------ DATA TO USE ------
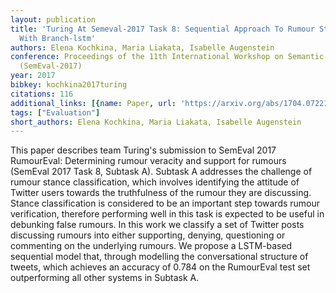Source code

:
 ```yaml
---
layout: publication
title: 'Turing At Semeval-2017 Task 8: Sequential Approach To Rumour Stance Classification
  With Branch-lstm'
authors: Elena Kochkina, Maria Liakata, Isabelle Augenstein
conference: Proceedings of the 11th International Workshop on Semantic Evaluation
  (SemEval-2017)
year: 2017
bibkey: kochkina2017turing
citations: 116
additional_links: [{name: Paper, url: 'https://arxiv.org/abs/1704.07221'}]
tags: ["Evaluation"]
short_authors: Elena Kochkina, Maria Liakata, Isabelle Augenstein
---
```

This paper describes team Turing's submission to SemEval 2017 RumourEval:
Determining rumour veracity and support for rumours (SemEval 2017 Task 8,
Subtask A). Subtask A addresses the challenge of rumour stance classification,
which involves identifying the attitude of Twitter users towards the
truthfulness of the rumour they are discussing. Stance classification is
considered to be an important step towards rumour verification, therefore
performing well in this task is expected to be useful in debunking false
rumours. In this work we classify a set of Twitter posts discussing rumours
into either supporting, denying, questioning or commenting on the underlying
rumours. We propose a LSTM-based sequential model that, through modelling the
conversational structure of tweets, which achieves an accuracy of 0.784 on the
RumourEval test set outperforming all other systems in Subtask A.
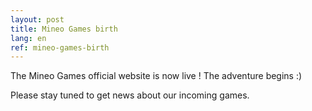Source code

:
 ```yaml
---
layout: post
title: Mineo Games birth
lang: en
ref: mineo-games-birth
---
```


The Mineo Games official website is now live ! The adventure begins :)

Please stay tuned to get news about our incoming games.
------
WHAT IS EXPECTED:
Scan the records above, then copy out each line that mentions "birth".

RESPONSE TO THE EXERCISE:
title: Mineo Games birth
ref: mineo-games-birth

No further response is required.